⟨
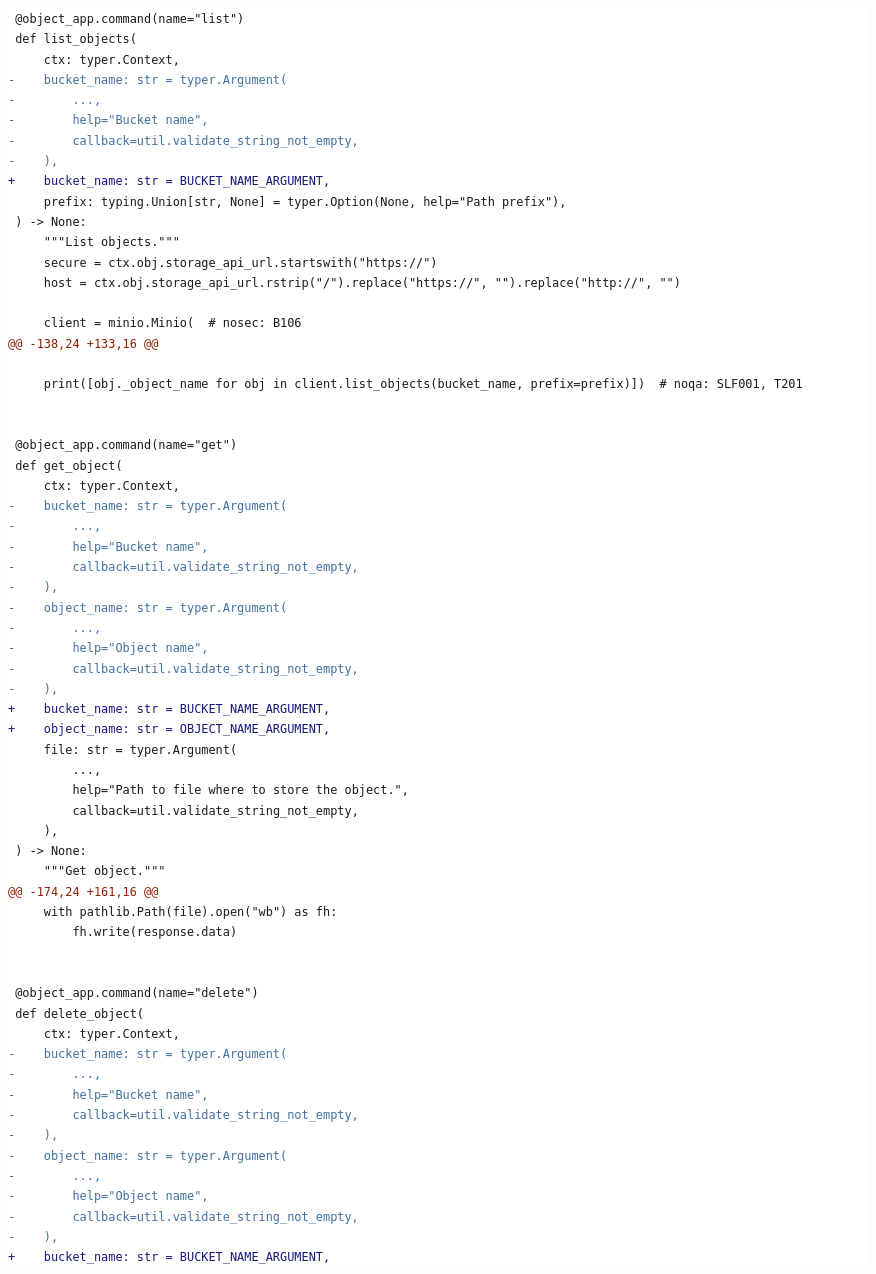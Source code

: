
 ```diff
 @object_app.command(name="list")
 def list_objects(
     ctx: typer.Context,
-    bucket_name: str = typer.Argument(
-        ...,
-        help="Bucket name",
-        callback=util.validate_string_not_empty,
-    ),
+    bucket_name: str = BUCKET_NAME_ARGUMENT,
     prefix: typing.Union[str, None] = typer.Option(None, help="Path prefix"),
 ) -> None:
     """List objects."""
     secure = ctx.obj.storage_api_url.startswith("https://")
     host = ctx.obj.storage_api_url.rstrip("/").replace("https://", "").replace("http://", "")
 
     client = minio.Minio(  # nosec: B106
@@ -138,24 +133,16 @@
 
     print([obj._object_name for obj in client.list_objects(bucket_name, prefix=prefix)])  # noqa: SLF001, T201
 
 
 @object_app.command(name="get")
 def get_object(
     ctx: typer.Context,
-    bucket_name: str = typer.Argument(
-        ...,
-        help="Bucket name",
-        callback=util.validate_string_not_empty,
-    ),
-    object_name: str = typer.Argument(
-        ...,
-        help="Object name",
-        callback=util.validate_string_not_empty,
-    ),
+    bucket_name: str = BUCKET_NAME_ARGUMENT,
+    object_name: str = OBJECT_NAME_ARGUMENT,
     file: str = typer.Argument(
         ...,
         help="Path to file where to store the object.",
         callback=util.validate_string_not_empty,
     ),
 ) -> None:
     """Get object."""
@@ -174,24 +161,16 @@
     with pathlib.Path(file).open("wb") as fh:
         fh.write(response.data)
 
 
 @object_app.command(name="delete")
 def delete_object(
     ctx: typer.Context,
-    bucket_name: str = typer.Argument(
-        ...,
-        help="Bucket name",
-        callback=util.validate_string_not_empty,
-    ),
-    object_name: str = typer.Argument(
-        ...,
-        help="Object name",
-        callback=util.validate_string_not_empty,
-    ),
+    bucket_name: str = BUCKET_NAME_ARGUMENT,
```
⟩
• ASSIGNED TASK
With the pictures omitted, give every line above again exactly.

• EXERCISE OUTPUT
Source code

:
 ```diff
 @object_app.command(name="list")
 def list_objects(
     ctx: typer.Context,
-    bucket_name: str = typer.Argument(
-        ...,
-        help="Bucket name",
-        callback=util.validate_string_not_empty,
-    ),
+    bucket_name: str = BUCKET_NAME_ARGUMENT,
     prefix: typing.Union[str, None] = typer.Option(None, help="Path prefix"),
 ) -> None:
     """List objects."""
     secure = ctx.obj.storage_api_url.startswith("https://")
     host = ctx.obj.storage_api_url.rstrip("/").replace("https://", "").replace("http://", "")
 
     client = minio.Minio(  # nosec: B106
@@ -138,24 +133,16 @@
 
     print([obj._object_name for obj in client.list_objects(bucket_name, prefix=prefix)])  # noqa: SLF001, T201
 
 
 @object_app.command(name="get")
 def get_object(
     ctx: typer.Context,
-    bucket_name: str = typer.Argument(
-        ...,
-        help="Bucket name",
-        callback=util.validate_string_not_empty,
-    ),
-    object_name: str = typer.Argument(
-        ...,
-        help="Object name",
-        callback=util.validate_string_not_empty,
-    ),
+    bucket_name: str = BUCKET_NAME_ARGUMENT,
+    object_name: str = OBJECT_NAME_ARGUMENT,
     file: str = typer.Argument(
         ...,
         help="Path to file where to store the object.",
         callback=util.validate_string_not_empty,
     ),
 ) -> None:
     """Get object."""
@@ -174,24 +161,16 @@
     with pathlib.Path(file).open("wb") as fh:
         fh.write(response.data)
 
 
 @object_app.command(name="delete")
 def delete_object(
     ctx: typer.Context,
-    bucket_name: str = typer.Argument(
-        ...,
-        help="Bucket name",
-        callback=util.validate_string_not_empty,
-    ),
-    object_name: str = typer.Argument(
-        ...,
-        help="Object name",
-        callback=util.validate_string_not_empty,
-    ),
+    bucket_name: str = BUCKET_NAME_ARGUMENT,
```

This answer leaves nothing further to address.